» TASK DIRECTIONS: Would you output the entries below only from the line containing "### 균형 계수 (k) = 높이 (왼쪽 (k))-높이 (오른쪽 (k))" through the line containing "<https://ko.wikipedia.org/wiki/AVL_%ED%8A%B8%EB%A6%AC>", exactly as they stand and with both ends included?

Dataset excerpts
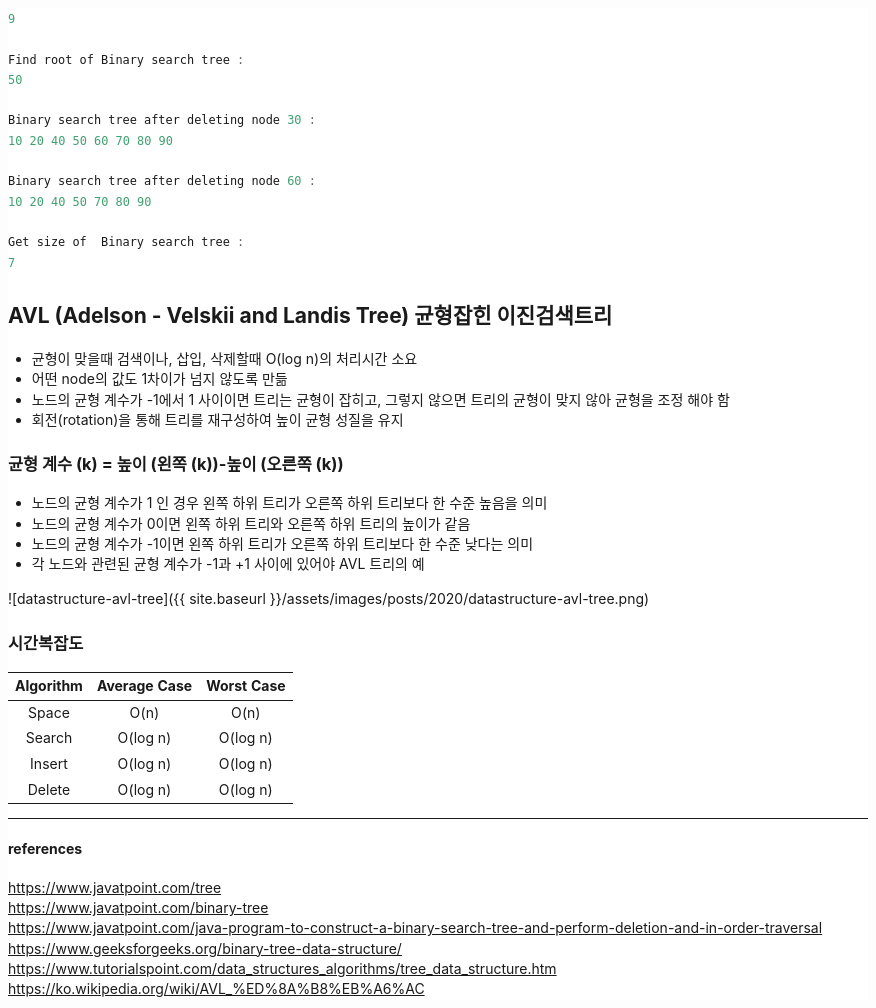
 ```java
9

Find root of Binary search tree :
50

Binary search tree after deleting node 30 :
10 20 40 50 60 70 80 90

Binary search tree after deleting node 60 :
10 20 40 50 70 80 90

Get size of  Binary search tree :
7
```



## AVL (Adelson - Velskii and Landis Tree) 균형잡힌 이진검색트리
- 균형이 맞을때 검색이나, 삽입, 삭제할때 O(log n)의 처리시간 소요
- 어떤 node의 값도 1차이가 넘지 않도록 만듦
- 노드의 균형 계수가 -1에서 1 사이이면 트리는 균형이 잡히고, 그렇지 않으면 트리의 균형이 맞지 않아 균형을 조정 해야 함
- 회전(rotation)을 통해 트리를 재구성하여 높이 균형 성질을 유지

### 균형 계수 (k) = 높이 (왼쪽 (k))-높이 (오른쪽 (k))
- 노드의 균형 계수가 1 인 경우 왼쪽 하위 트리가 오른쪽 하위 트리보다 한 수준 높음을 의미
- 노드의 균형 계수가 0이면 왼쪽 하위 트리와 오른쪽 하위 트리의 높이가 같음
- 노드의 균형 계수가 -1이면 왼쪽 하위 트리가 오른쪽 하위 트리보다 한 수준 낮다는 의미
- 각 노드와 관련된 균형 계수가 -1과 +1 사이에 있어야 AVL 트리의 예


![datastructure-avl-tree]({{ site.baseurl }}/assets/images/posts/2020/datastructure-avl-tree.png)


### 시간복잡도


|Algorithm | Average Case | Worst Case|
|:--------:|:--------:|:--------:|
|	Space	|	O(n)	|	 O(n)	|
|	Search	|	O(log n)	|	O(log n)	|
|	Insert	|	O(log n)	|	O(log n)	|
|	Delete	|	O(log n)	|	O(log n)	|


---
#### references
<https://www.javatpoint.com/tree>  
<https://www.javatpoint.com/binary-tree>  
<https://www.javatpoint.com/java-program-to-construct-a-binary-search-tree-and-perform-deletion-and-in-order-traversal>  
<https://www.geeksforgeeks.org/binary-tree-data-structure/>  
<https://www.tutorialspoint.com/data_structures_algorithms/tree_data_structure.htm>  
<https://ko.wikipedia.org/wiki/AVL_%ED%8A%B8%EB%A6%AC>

---

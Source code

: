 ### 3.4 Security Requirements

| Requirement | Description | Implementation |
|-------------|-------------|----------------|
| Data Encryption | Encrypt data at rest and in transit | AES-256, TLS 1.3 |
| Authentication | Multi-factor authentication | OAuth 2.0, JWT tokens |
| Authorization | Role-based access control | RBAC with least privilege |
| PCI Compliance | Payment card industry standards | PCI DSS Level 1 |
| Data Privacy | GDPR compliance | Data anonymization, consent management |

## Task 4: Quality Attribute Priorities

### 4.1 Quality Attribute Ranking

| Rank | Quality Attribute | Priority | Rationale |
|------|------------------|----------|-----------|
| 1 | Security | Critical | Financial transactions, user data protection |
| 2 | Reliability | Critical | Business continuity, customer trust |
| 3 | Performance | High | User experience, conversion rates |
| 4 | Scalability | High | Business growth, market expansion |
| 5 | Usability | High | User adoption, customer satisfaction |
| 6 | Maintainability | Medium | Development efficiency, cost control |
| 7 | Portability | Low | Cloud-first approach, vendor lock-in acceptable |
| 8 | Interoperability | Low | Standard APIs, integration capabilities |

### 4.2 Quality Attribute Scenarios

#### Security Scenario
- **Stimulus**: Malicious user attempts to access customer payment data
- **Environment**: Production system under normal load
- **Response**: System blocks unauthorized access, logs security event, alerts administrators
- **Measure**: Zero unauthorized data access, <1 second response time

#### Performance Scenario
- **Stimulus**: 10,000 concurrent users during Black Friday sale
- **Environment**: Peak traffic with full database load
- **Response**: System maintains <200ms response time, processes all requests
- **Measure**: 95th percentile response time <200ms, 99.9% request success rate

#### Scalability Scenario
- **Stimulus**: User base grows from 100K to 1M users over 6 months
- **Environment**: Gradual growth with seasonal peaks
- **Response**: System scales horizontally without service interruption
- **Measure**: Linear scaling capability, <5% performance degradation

» SOLUTION FOR THIS EXERCISE:
### 균형 계수 (k) = 높이 (왼쪽 (k))-높이 (오른쪽 (k))
- 노드의 균형 계수가 1 인 경우 왼쪽 하위 트리가 오른쪽 하위 트리보다 한 수준 높음을 의미
- 노드의 균형 계수가 0이면 왼쪽 하위 트리와 오른쪽 하위 트리의 높이가 같음
- 노드의 균형 계수가 -1이면 왼쪽 하위 트리가 오른쪽 하위 트리보다 한 수준 낮다는 의미
- 각 노드와 관련된 균형 계수가 -1과 +1 사이에 있어야 AVL 트리의 예


![datastructure-avl-tree]({{ site.baseurl }}/assets/images/posts/2020/datastructure-avl-tree.png)


### 시간복잡도


|Algorithm | Average Case | Worst Case|
|:--------:|:--------:|:--------:|
|	Space	|	O(n)	|	 O(n)	|
|	Search	|	O(log n)	|	O(log n)	|
|	Insert	|	O(log n)	|	O(log n)	|
|	Delete	|	O(log n)	|	O(log n)	|


---
#### references
<https://www.javatpoint.com/tree>  
<https://www.javatpoint.com/binary-tree>  
<https://www.javatpoint.com/java-program-to-construct-a-binary-search-tree-and-perform-deletion-and-in-order-traversal>  
<https://www.geeksforgeeks.org/binary-tree-data-structure/>  
<https://www.tutorialspoint.com/data_structures_algorithms/tree_data_structure.htm>  
<https://ko.wikipedia.org/wiki/AVL_%ED%8A%B8%EB%A6%AC>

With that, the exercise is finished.